Мы трясемся в пазике по шоссе, проезжаем деревню за деревней, пока наконец нас не привозят на колхозное поле. Еще совсем рано, половина восьмого. На обочине встречает бригадирша — пухлая тетка в красной косынке, будто с агитплаката; на ногах резиновые сапоги по колено. Я смотрю на свои тряпичные китайские кеды и думаю: елки!
Безручкина вообще в сандалиях на босу ногу. Ногти на ногах у нее накрашены. Красила позавчера, а лак уже начал облупляться. Кооперативный, из галантереи в Гороховке, у меня тоже такой есть. Раньше был мамин, а теперь мой: мама не пользуется плохой косметикой, она у нас
— Девочки, можно у вас лак взять бордовый?
— Он загустел.
— Я разбавлю.
Тетя Оля, рыжая грация с фигурой, как песочные часы в процедурной, подчеркнутой расклешенной плиссированной юбкой, уходит с флакончиком в руке. Через несколько минут возвращается.
— Спасибо.
В свои три с половиной года я была очень удивлена этой сценой:
— Почему она сказала спасибо? Она же
— Дурочка, она ведь накрасилась нашим лаком.

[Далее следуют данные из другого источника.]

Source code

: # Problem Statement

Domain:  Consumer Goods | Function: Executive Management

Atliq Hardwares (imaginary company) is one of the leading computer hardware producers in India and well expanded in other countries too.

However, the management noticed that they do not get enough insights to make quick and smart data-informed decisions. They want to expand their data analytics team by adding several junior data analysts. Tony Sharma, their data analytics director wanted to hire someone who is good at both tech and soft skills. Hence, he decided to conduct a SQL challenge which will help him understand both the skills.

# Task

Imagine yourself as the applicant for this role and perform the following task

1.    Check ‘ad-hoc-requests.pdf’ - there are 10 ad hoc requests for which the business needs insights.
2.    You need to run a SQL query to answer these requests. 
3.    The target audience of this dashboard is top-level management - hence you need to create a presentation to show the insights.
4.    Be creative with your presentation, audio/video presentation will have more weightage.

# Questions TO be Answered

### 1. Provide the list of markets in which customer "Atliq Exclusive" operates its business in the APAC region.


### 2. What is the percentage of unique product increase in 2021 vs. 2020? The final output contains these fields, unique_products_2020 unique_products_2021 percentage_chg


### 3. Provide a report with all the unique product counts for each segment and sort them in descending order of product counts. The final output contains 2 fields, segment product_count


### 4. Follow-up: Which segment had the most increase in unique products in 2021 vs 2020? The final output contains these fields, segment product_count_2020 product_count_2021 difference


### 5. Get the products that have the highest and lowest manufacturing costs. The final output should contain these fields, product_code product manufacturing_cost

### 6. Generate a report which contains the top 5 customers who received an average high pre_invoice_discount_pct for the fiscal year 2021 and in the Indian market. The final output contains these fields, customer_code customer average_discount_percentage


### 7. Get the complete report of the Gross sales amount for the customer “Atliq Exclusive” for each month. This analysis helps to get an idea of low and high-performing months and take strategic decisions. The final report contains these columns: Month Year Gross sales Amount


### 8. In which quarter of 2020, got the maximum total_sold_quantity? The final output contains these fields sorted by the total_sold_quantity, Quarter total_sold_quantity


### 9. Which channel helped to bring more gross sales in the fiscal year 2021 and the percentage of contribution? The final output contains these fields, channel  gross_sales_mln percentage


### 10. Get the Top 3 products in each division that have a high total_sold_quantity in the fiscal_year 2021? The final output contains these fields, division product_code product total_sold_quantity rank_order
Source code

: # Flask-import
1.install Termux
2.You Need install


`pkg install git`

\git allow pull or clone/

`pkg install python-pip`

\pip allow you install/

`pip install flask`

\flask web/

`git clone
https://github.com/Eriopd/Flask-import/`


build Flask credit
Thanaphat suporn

Тети Лена, Вера и Магда смеются. Всем коллективом.
Бригадирша показывает фронт работ: отсюда — и во-он до тех цистерн ваш участок. Рукавицы кому надо — в мешке.
Мы с Капустновой выуживаем из огромного пакета по паре нитяных перчаток. Они больше размера на три и уже все в земле.
— Может, ну их?
— Руки сотрешь.
— Обо что? О свеклу?
— Девочки, посмотрите, там поменьше есть.
Расходимся по бороздам; седалище кверху, гряда между ног. Свеклу нужно вытаскивать за ботву и бросать пока прямо на месте. Когда накопится — перетаскать в общую кучу. Это даже не куча, а ровный широкий круг: вершки наружу, корешки внутрь. По мере того как мы продвигаемся от обочины к цистернам, стенки зеленого колодца растут. Завтра за ним приедет трактор с прицепом: ботва — корм скоту, корнеплоды на переработку.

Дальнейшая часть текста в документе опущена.